[Assignment] For each line below that holds the word "should", make a copy.

[Supplied data]
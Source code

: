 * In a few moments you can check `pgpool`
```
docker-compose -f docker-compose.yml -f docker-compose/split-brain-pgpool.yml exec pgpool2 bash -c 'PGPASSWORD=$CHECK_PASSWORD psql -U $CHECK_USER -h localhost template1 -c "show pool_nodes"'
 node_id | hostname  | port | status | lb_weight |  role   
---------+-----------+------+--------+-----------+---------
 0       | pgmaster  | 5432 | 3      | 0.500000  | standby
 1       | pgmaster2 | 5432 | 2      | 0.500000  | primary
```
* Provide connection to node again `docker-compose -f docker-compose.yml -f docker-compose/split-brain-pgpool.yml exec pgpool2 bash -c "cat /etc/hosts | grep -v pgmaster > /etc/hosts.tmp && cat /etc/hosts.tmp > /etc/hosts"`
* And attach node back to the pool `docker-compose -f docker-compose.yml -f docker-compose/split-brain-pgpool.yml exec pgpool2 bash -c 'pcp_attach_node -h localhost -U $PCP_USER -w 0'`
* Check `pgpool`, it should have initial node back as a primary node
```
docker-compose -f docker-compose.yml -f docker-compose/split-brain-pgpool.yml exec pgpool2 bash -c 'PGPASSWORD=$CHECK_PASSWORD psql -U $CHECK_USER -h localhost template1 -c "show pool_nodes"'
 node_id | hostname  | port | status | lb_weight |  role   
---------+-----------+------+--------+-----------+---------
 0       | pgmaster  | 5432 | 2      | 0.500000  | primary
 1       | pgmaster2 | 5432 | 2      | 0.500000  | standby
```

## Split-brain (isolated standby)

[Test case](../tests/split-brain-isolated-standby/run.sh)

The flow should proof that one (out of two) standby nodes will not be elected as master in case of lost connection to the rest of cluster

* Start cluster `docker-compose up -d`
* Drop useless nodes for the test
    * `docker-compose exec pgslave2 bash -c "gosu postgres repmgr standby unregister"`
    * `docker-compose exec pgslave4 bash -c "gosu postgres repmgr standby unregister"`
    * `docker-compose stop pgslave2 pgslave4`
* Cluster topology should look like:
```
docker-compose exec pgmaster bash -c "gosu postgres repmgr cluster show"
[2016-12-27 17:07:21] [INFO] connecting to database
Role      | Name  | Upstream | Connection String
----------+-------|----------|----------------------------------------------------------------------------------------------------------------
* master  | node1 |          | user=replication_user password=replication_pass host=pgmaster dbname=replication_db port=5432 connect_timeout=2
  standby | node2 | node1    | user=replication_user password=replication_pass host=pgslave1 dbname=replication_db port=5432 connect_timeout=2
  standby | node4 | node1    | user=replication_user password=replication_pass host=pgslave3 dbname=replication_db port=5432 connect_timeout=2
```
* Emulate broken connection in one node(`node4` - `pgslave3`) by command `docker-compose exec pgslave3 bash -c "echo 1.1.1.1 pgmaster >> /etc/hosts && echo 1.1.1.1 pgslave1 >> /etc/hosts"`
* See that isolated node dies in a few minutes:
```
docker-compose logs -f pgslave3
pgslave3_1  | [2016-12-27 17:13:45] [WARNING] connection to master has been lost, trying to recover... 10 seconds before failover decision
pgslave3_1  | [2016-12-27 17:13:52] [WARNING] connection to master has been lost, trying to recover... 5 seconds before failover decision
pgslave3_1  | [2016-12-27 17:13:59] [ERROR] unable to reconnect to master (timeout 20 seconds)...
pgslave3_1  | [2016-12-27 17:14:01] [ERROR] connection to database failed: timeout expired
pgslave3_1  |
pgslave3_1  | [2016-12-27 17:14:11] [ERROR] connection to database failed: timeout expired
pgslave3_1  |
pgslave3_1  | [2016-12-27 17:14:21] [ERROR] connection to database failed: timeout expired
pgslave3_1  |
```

[Response to this exercise]
* Check `pgpool`, it should have initial node back as a primary node
The flow should proof that one (out of two) standby nodes will not be elected as master in case of lost connection to the rest of cluster
* Cluster topology should look like:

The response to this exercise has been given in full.